TOKYO — Japanese Prime Minister Sosuke Uno is facing rising public disapproval in the capital for his alleged role in a sex scandal, an opinion poll released Thursday indicates.
Support for Uno's administration was as low as 10% in a survey of Tokyo residents, while as many as 70% of respondents did not approve of his Cabinet, according to Kyodo News Service, which conducted the poll.
Kyodo's telephone survey of 500 eligible voters also showed a serious erosion of support for the ruling Liberal Democratic Party in next Sunday's Tokyo metropolitan election, which is expected to be a benchmark for national voting patterns following the convulsions of the Recruit bribery scandal that toppled the government of Noboru Takeshita, Uno's predecessor.
While as many as 42% said they had supported the ruling party in the past, only 13% of the respondents in the Kyodo poll supported it now. That was less than the 16% who said they would vote for a Socialist candidate.
The results came just one day after Japanese newspapers reported that Uno was on the verge of quitting his post, which he assumed at the beginning of the month, because of an escalating scandal over peccadilloes in his private life. Women's groups and opposition politicians have reacted with outrage to the confessions of a 40-year-old former geisha who accused Uno of paying her for sex in a brief affair four years ago.
Uno has declined to comment on the kiss-and-tell expose, which was originally published in the weekly magazine Sunday Mainichi and gathered credibility in the minds of many Japanese only after the foreign news media circulated it abroad.
It is custom in Japan for the mainstream media to ignore compromising reports on the private lives of politicians and public figures--outside the show business industry--but Uno's position has become increasingly untenable after further allegations of extra-marital relations surfaced.

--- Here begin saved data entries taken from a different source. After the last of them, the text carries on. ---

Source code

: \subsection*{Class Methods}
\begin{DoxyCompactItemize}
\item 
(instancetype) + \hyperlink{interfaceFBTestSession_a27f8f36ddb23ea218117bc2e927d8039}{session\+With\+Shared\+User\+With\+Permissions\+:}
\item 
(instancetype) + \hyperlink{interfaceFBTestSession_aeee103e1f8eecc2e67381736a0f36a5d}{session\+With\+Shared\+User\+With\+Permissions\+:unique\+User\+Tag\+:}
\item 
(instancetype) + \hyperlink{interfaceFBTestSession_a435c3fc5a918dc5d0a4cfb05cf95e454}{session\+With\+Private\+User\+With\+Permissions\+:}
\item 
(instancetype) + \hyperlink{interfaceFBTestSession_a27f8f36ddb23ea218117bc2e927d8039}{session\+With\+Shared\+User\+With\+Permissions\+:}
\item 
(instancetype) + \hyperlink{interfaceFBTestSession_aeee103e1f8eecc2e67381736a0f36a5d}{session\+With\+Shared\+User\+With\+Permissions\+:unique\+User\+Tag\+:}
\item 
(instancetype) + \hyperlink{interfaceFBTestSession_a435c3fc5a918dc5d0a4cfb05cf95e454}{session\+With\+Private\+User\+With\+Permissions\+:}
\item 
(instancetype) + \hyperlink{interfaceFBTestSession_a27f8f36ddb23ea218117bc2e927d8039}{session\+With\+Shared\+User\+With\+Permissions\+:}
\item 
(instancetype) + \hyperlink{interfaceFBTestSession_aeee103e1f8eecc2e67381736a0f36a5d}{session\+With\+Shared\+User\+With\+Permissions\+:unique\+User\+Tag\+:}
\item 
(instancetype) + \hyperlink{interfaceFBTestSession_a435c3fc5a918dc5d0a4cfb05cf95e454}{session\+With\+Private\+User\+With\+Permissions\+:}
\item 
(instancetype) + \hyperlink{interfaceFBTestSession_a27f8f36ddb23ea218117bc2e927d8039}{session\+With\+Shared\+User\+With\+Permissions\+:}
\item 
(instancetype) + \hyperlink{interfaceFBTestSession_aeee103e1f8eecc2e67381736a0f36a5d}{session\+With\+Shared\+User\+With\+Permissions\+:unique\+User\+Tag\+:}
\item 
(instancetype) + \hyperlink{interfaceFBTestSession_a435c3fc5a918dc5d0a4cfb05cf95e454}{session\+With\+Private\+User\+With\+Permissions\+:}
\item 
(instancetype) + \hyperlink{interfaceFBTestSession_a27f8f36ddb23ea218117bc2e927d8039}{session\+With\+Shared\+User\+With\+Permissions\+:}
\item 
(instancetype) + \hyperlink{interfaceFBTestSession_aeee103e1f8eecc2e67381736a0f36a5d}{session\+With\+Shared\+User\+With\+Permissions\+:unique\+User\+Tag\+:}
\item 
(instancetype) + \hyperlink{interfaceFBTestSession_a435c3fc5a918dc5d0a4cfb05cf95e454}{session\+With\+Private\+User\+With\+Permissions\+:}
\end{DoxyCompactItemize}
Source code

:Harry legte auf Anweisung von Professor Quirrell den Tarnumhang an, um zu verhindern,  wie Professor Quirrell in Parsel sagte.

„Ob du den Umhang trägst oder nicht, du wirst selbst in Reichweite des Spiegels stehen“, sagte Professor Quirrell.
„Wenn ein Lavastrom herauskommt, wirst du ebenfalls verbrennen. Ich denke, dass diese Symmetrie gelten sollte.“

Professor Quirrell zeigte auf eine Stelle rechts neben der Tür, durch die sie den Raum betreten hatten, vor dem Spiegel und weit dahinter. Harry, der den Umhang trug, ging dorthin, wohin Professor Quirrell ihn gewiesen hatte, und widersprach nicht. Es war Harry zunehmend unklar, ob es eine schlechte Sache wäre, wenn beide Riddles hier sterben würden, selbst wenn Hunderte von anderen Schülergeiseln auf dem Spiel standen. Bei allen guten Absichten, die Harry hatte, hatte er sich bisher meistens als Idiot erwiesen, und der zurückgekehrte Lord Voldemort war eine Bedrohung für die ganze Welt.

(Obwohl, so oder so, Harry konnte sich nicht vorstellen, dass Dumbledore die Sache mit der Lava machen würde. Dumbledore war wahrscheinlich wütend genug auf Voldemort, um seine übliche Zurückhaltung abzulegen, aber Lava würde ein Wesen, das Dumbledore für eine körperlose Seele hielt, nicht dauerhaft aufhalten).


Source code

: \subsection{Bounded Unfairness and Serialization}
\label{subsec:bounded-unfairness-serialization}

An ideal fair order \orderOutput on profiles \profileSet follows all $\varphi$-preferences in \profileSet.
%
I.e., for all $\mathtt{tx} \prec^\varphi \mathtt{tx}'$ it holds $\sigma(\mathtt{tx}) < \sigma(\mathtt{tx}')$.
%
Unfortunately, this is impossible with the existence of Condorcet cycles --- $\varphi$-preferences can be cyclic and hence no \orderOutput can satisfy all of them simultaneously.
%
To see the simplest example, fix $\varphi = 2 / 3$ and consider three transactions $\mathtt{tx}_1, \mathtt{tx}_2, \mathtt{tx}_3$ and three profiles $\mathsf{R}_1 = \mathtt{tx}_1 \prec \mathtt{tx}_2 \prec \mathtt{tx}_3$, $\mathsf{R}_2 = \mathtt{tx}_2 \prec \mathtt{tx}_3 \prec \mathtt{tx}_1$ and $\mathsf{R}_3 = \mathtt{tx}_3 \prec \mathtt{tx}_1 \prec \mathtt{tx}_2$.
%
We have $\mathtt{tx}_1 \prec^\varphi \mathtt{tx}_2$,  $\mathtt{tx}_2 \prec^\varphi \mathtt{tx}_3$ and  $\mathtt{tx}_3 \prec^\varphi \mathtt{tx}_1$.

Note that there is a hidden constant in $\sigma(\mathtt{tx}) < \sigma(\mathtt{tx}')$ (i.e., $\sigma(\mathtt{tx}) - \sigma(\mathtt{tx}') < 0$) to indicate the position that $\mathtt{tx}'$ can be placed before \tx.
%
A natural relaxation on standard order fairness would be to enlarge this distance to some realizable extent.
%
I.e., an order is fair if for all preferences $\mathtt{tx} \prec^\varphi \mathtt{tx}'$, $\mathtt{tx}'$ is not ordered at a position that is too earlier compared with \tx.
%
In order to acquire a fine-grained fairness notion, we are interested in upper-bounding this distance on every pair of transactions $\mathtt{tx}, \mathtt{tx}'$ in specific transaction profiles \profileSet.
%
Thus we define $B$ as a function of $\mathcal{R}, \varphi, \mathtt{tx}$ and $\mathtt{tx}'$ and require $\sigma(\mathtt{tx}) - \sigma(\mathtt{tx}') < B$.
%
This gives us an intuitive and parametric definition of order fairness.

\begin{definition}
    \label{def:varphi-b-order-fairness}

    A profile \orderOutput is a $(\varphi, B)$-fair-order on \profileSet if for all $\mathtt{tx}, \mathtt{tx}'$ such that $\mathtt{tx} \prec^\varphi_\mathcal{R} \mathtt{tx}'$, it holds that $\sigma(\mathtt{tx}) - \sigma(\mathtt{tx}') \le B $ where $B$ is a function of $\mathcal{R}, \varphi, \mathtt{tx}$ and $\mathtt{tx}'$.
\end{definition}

With the news that another prurient report was due to come out today in the gossipy, voyeuristic photo magazine Focus, Uno told would-be confidants Tuesday night that he was inclined to resign because the sex scandal will undermine his credibility at the upcoming Paris economic summit, the major dailies reported Wednesday.
"I find the present development utterly regrettable," the newspaper Yomiuri quoted Uno as telling Takami Eto, deputy general secretary of the ruling party. "Here I am, staking my life for this country, and commercial magazines continue to carry damaging articles on me, preventing me from attending the Paris summit."
The Yomiuri quoted an unnamed high-ranking official in the party as saying Uno was "highly intoxicated" and therefore not serious when he declared: "I can no longer perform as prime minister."
Other reports suggested the prime minister was on the verge of a nervous breakdown.
Uno and other government officials quickly denied the reports, which Uno dismissed with the word "stupid."
But pundits are still speculating on how long he will remain in office in his apparent caretaker capacity. It appears likely that he will continue serving as prime minister at least until the Liberal Democrats weather a July 23 election in which half the seats in the upper house of Parliament are to be contested.
"Uno is Japan's top political leader. It is bizarre indeed that this man is being forced, for personal reasons, to virtually hide from the voting public right before important elections," the influential Asahi newspaper said in an editorial Thursday. "One can hardly say that Uno is living up to his responsibilities as prime minister."
The Asahi summed up the public reaction to Uno's deteriorating position by saying, "The great majority of Japanese, including LDP supporters, have become disgusted with the whole sordid series of developments."